Mobile applications in the developing world generally focus on providing services via short message services (SMS). This is due in part to the need to provide services on a wide range of devices, and in part to the comparative ease of deploying SMS gateways without cooperation from network operators. Voice-based services (IVR - interactive voice response) would often be a better technology for the needs of low-literacy users, but it's difficult to deploy at scale without co-locating equipment with network operators. The developers of Ushahidi, a crisis mapping platform that allows citizens to report violence or election fraud via SMS, report that developing the first version of their web and SMS application in less time than it took Kenyan mobile phone operators to grant them an SMS shortcode. Unlike with the Internet's decentralized DNS system, assignment of shortcodes is generally centrally controlled, giving operators control over the promotion of platforms by refusing to issue easy-to-remember codes. (Imagine if Skype had needed permission from AT&T or France Telecom to register skype.com.)

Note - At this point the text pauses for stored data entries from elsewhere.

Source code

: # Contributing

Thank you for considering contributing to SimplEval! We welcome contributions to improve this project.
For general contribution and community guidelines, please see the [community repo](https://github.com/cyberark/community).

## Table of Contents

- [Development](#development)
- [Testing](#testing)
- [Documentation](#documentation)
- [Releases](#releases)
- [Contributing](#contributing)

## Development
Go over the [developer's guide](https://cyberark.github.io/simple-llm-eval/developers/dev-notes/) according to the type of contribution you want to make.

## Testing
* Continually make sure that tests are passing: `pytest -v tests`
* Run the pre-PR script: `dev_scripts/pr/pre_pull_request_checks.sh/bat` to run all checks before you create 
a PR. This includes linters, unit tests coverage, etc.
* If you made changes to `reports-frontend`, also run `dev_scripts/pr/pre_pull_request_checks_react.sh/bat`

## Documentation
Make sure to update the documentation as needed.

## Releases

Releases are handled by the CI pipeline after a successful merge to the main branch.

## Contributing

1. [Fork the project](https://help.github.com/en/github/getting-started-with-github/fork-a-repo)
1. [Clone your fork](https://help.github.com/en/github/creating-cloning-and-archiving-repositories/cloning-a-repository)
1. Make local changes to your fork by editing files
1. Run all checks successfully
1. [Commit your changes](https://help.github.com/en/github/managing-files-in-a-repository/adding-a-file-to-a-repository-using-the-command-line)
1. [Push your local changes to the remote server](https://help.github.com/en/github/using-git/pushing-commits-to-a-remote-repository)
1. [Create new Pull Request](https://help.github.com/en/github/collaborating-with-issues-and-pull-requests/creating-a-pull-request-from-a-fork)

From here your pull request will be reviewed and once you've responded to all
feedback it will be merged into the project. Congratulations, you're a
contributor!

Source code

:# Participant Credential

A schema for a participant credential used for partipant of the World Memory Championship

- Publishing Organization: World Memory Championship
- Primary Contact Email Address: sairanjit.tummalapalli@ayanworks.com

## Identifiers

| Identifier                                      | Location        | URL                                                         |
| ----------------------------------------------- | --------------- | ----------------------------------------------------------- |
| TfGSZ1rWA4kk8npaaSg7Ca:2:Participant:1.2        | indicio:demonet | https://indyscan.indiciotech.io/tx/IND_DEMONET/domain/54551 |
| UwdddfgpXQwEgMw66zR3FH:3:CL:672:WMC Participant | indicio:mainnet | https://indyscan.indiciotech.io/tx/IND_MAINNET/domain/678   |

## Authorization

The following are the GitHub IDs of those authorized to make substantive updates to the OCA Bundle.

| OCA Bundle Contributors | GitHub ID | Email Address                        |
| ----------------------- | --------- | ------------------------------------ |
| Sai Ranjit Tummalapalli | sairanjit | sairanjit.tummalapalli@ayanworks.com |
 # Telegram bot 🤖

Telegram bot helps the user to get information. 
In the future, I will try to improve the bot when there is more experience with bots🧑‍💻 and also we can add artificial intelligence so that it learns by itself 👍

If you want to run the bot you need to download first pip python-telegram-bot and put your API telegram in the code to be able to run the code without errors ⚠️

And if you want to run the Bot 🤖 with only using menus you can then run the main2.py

Because mobile phone networks are centralized, they are more easily controlled by governments than the Internet. Filtering and censoring the Internet has proved a frustrating cat and mouse game for both governments and activists. Despite millions of dollars spent to filter the Chinese internet, hundreds of thousands of Chinese users access and publish banned content. By contrast, Ethiopia simply turned off SMS services in June 2005 over fears that students were using the technology to organize protests against rigged elections - and services remained turned off for more than two years.
SMS was utilized in the wake of Kenya's 2007 presidential and parliamentary elections both to organize political protest and to incite ethnic violence. Two days after the electoral commission declared the incumbent the winner of the presidential election, Kenyan mobile phone companies blocked services that could be used to send large volumes of SMS messages. This may have been an effective measure to limit incitement to violence, but it also cost the opposition one of their most valuable organizing tools. With close cooperation of mobile phone operators, the Kenyan unity government was able to compile a list of 1,700 phone users who had authored or forwarded incendiary messages, and was considering prosecution of those users.
The perception that mobile phone networks can be centrally monitored and controlled has a chilling effect on the development of some critical tools and applications. Activists in Russia have proposed a system to combat police corruption by encouraging drivers to report requests for bribes. Research suggested that drivers were unlikely to use the system either by voice or SMS because they believed the government monitored mobile phone networks closely and would persecute users of the system.
While the Internet was not designed to provide strong anonymity, human rights defenders have embraced the platform because only modest technical effort is required to disguise an individual's identity. This is much harder to accomplish with mobile phone networks, which record a phone's hardware signature and SIM. As governments begin registering SIM cards as a way of tracking criminal and terrorist activity, anonymous publishing or reporting via mobile phones grows far more difficult.
The tensions between the pervasive access offered by the mobile phone and centralization suggest the difficulty of predicting the future of communications in the developing world from developed world models. And they challenge those of us who are excited about technology and development to recognize the unique opportunities and tensions presented by any combination of technologies with social, government, and economic structures.